Speaking of botching things, Netflix tends to do that with a lot of its movies and shows, but they handle a very gruesome story here and they do it well, such that if you have a sensitive stomach or just ate lunch, you might not want to watch. Otherwise, they bring the viewer in and provide a lot of history, parts of the story that either weren’t well publicized or maybe I just missed it at the time because I was just a kid.

It’s weird how certain things happen that affect a person’s life. But for a certain incident or even several strung together, someone might have been an entirely different person and lived an entirely different life. At any rate, the chain of events in Jeffrey Dahmer’s young life were such that it’s almost as if he were given a master class on how to become a serial killer at a young age and could not have become anything else.

SPOILERS ABOUND!

The story moves around a lot, starting when Dahmer gets caught. He openly confesses to police and from there the story shifts back and forth in time, from Dahmer’s childhood, teen years, early twenties back to the height of his murder spree in his late twenties and early thirties up until his arrest.

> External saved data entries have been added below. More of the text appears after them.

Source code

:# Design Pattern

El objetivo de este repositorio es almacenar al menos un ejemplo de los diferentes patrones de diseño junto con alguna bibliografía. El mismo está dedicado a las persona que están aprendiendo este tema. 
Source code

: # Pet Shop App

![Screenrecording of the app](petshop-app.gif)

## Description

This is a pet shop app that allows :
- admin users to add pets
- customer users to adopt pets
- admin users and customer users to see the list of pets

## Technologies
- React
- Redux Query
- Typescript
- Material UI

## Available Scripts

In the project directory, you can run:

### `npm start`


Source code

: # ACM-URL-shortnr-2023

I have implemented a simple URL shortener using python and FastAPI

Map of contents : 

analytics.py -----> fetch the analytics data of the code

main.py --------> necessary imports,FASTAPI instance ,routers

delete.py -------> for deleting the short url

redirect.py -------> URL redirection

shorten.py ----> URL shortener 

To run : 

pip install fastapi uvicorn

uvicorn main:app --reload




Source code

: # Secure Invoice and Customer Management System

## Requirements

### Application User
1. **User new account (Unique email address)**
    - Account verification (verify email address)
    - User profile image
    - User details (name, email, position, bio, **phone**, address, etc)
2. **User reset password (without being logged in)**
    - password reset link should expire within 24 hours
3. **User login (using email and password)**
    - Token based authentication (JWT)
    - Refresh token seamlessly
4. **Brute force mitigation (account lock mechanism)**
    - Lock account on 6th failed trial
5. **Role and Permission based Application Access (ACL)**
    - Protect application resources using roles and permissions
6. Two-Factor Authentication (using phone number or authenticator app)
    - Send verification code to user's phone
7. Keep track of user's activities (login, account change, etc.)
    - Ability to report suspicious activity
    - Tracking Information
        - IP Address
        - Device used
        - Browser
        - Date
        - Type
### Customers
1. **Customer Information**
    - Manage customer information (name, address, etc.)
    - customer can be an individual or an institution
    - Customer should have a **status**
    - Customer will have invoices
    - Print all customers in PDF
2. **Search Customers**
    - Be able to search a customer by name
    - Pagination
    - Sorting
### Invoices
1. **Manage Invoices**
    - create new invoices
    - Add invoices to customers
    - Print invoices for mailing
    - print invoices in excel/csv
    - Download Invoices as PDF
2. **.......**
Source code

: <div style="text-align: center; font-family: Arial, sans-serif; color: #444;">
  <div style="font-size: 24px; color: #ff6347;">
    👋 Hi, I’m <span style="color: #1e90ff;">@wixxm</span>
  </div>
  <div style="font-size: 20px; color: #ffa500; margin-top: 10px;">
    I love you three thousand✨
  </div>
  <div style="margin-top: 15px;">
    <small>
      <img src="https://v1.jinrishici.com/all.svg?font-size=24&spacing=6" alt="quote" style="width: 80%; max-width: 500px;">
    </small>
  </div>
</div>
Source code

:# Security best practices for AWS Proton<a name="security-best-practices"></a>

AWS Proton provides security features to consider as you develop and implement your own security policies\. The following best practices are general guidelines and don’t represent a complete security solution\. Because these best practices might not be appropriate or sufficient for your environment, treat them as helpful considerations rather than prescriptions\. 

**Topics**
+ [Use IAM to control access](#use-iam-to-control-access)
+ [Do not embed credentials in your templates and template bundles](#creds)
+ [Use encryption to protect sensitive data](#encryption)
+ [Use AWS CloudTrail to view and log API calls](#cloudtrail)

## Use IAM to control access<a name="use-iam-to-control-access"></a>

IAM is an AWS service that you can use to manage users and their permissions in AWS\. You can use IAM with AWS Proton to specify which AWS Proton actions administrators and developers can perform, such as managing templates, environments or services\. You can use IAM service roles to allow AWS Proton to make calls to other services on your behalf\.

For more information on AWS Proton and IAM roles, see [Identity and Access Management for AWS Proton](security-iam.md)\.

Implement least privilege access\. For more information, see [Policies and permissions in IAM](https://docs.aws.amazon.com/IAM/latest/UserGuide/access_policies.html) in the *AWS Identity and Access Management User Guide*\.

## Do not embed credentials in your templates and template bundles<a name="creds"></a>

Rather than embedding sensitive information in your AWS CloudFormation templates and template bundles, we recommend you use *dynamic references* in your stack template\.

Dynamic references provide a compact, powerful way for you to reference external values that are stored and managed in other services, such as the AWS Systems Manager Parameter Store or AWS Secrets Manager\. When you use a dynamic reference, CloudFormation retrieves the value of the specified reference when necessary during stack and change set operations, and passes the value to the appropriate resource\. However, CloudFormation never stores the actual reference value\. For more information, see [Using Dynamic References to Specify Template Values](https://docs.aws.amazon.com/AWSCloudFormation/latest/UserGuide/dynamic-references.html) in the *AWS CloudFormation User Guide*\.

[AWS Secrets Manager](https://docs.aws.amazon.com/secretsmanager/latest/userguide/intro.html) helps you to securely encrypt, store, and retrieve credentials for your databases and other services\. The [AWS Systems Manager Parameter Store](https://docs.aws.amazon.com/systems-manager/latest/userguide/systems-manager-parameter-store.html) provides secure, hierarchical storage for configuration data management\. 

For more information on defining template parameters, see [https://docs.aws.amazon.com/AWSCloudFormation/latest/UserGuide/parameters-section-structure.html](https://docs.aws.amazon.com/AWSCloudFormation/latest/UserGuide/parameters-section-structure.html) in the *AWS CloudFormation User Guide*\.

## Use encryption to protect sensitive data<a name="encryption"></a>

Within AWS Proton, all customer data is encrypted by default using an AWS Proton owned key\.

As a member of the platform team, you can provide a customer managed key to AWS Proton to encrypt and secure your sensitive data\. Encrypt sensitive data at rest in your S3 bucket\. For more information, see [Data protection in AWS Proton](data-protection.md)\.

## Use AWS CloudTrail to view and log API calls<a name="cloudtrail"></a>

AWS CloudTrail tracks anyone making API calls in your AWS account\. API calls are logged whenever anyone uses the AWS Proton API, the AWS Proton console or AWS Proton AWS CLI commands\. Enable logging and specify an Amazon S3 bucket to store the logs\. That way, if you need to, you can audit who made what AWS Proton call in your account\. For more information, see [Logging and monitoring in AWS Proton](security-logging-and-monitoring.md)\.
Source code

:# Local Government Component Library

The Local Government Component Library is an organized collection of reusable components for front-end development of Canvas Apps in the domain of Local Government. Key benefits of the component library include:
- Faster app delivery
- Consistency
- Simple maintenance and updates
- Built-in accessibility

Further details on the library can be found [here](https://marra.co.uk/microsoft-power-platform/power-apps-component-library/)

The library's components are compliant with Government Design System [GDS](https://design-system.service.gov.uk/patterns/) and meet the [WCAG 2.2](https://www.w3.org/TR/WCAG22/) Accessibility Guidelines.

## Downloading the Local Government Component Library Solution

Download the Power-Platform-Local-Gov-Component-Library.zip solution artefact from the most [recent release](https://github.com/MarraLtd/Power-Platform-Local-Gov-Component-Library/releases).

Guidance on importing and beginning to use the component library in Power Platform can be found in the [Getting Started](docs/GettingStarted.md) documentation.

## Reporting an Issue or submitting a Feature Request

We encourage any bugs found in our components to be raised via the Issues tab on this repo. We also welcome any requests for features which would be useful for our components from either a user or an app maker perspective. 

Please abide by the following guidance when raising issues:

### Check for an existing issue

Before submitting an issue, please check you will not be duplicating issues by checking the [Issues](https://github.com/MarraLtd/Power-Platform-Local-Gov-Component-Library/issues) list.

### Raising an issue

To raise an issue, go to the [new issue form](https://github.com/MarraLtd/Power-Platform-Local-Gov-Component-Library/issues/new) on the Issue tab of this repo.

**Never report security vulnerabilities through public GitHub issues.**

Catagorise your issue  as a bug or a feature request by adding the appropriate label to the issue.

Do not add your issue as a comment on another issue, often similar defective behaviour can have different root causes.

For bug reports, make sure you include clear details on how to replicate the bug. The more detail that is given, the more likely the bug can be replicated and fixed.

As a child, Little Jeff saw a lot of things that kids just shouldn’t see. His mother Shari (an almost unrecognizable Penelope Ann Miller) has mental problems, such that she attempts suicide often and Lil’ Jeff sees her in a drugged up state of near death. She constantly screams and hollers at husband Lionel (Richard Jenkins), pulling a knife on him at one point for Lil Jeff to see. Also, she’s obsessed with UFOs. She really believes little green men are after her, to the point that she’s ready to cut you if you disagree.

In turn, Lionel’s response to the situation isn’t great. Though it’s understandable he doesn’t want to stick around his crazy, alien obsessed wife while she’s yelling at him and pulling sharp cutlery on him, the solution wasn’t to just run away, leaving the kids with her alone for days at a time. The solution was to get her some help and get the kids out of the house.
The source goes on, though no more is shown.